I still remember the first time I posted something on a Saturday night--and another dad commented on it like half an hour later--and being like, dude, this is it: I'm never going to a party without a Moon Bounce ever again.

But then last night, I realized the upside: I haven't had to extricate myself from any awkward conversations with batshit crazy, self-hating, upper-class hippies expounding their convoluted, data- and-logic-free, internally contradictory, grand generational theories of capitalist parenting. Instead, now I get to read them on the web!

...instead of wearing Candies and Vidal Sassoon jeans to increase their social clout, they now purchase too-cool-for-school baby gear, hoping for the same result. "During the formative years of today's parents, family, religion and government programs were very weak. They had no support systems," demographer Ann Fishman points out. "And as a result, we have these young parents who want a strong family, love their kids, want to give them everything, but they don't know it doesn't mean stuff."

Instead of lobbying for a more family friendly environment, Gen X parents hit the stores, despite the fact that they carry 78 percent more debt than Baby Boomers did at the same age. But a cashmere sweater set for a newborn infant can't hide the fact that, in the United States, more than one in five children live in poverty. No $2,000 designer crib can make up for the fact we guarantee the elderly medical care, but not their children or grandchildren.

Oh, I know! Those people buying cashmere baby sweaters instead of food and $2000 cribs instead of insurance are horrible parents!

Also, I liked it better when Helaine Olen was schooling us on the importance of propriety and discretion by writing a giant article in the New York Times about reading her nanny's blog.

Spend, Spend, Spend: The New Model for Parenting [alternet.org which apparently became The Lefty Onion when I wasn't looking, via dt reader MCB]

4 Comments

Wow, that's like an 8 year olds compare and contrast writing assignment. "On the one hand, candy tastes good, on the other carrots are orange."

[even better are the comments, which ties parenting-by-spending to the inevitable civil war in Iraq. Talk about connecting the dots... -ed.]

The article is badly written.

Is the author trying to say is that the gap between rich and poor is too wide? I don't think most people would argue with that.

I doubt there are too many parents bankrupting themselves just to get baby gear.

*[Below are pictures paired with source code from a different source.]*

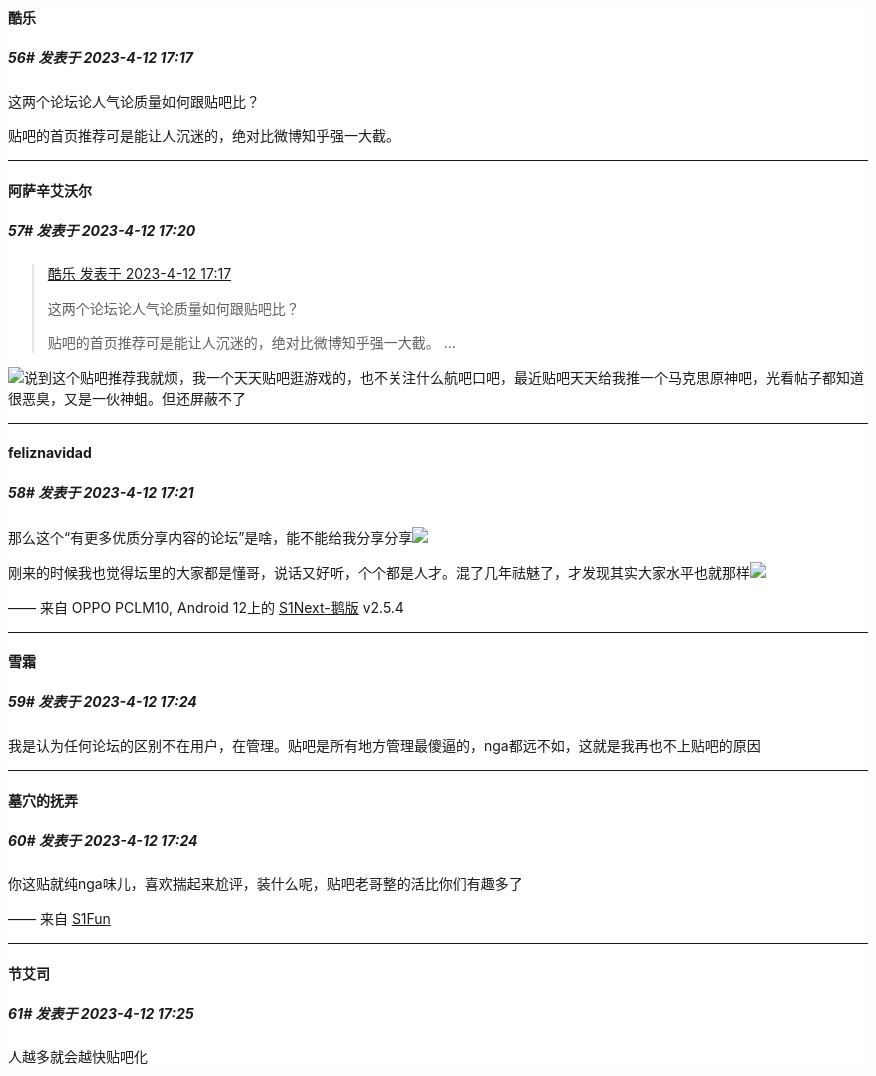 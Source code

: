 ####  酷乐  
##### 56#       发表于 2023-4-12 17:17

这两个论坛论人气论质量如何跟贴吧比？

贴吧的首页推荐可是能让人沉迷的，绝对比微博知乎强一大截。

*****

####  阿萨辛艾沃尔  
##### 57#       发表于 2023-4-12 17:20

<blockquote><a href="httphttps://bbs.saraba1st.com/2b/forum.php?mod=redirect&amp;goto=findpost&amp;pid=60428742&amp;ptid=2128525" target="_blank">酷乐 发表于 2023-4-12 17:17</a>

这两个论坛论人气论质量如何跟贴吧比？

贴吧的首页推荐可是能让人沉迷的，绝对比微博知乎强一大截。 ...</blockquote>
<img src="https://static.saraba1st.com/image/smiley/face2017/002.png" referrerpolicy="no-referrer">说到这个贴吧推荐我就烦，我一个天天贴吧逛游戏的，也不关注什么航吧口吧，最近贴吧天天给我推一个马克思原神吧，光看帖子都知道很恶臭，又是一伙神蛆。但还屏蔽不了

*****

####  feliznavidad  
##### 58#       发表于 2023-4-12 17:21

那么这个“有更多优质分享内容的论坛”是啥，能不能给我分享分享<img src="https://static.saraba1st.com/image/smiley/face2017/062.gif" referrerpolicy="no-referrer">

刚来的时候我也觉得坛里的大家都是懂哥，说话又好听，个个都是人才。混了几年祛魅了，才发现其实大家水平也就那样<img src="https://static.saraba1st.com/image/smiley/face2017/037.png" referrerpolicy="no-referrer">

—— 来自 OPPO PCLM10, Android 12上的 [S1Next-鹅版](https://github.com/ykrank/S1-Next/releases) v2.5.4

*****

####  雪霜  
##### 59#       发表于 2023-4-12 17:24

我是认为任何论坛的区别不在用户，在管理。贴吧是所有地方管理最傻逼的，nga都远不如，这就是我再也不上贴吧的原因

*****

####  墓穴的抚弄  
##### 60#       发表于 2023-4-12 17:24

你这贴就纯nga味儿，喜欢揣起来尬评，装什么呢，贴吧老哥整的活比你们有趣多了

—— 来自 [S1Fun](https://s1fun.koalcat.com)


*****

####  节艾司  
##### 61#       发表于 2023-4-12 17:25

人越多就会越快贴吧化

On the other hand, shouldn't parents -- with first hand knowledge of how fragile life is -- be at least as concerned with social justice and environmentalism as they are with design?

And probably to a greater extent than our parents, your average 35-year-old "upper class hippie" (like me and every other reader of DT) probably is concerned with these issues. But we're sure as hell not doing enough on the whole.

I'm not exactly a model of sustainability myself. I just wouldn't call the author "batshit-crazy" for badly writing about serious issues.

[I guess I see bad writing AND bad thinking, none of which does the various serious issues she cites any favors at all. Ignore the data-free and historically inaccurate parts, or the moral implications of elective Wal-Mart shopping; she treats a media/advertising construct--Gen X--as a homogenous, describable, moral person, which strikes me as delusional. The rich-poor gap and the health care/poverty issues she brings up are real, but the immoral "Gen X'er" who decides to buy a Coach bag instead of lifting a single mom out of poverty is a feeble fiction. She can be metaphorical if she wants, but I don't see that as her intention at all. -ed.]

When my son was born, I was overcome by a feeling that I really do want to make the world a better place for him. People pissing on my street, urban trash, and mean people all became less tolerable to me. While my stomach used to mearly turn over when I read about child abuse, I now burst into tears. I wouldn't say that I self-hate, or am bat-shit crazy, but I do question how people feel they are benefitting their infant's future by buying $1500 mahogany cribs, $80 shoes, $400 mini George Nelson chairs, and $20 swim lessons. I love this stuff too, but c'mon, why not buy $40 shoes and donate $40 to the library or to an after school program like Big Brother and Big Sisters? Or, buy clothes from child-conscious companies like Tea Collection rather than Puma? You can ask me how I know that people aren't doing those sorts of things, and I have to admit that I can only guess this to be the case based on observations and experiences like when my friend recently statement that it's "so difficult trying to get by with a baby" while looking at me through her Christian Dior sunglasses.

I can can barely afford to buy my son $40 shoes, so instead of donating money, I actively participate in neighborhood improvement activities, and have been making an effort to be more "green." I'm not saying it makes me a better person relative to others, but I do know that it makes me feel like a better person compared to the pre-kid me, and I suspect really is making the world a slightly better place.

helzenkorf, I couldn't have said it better myself.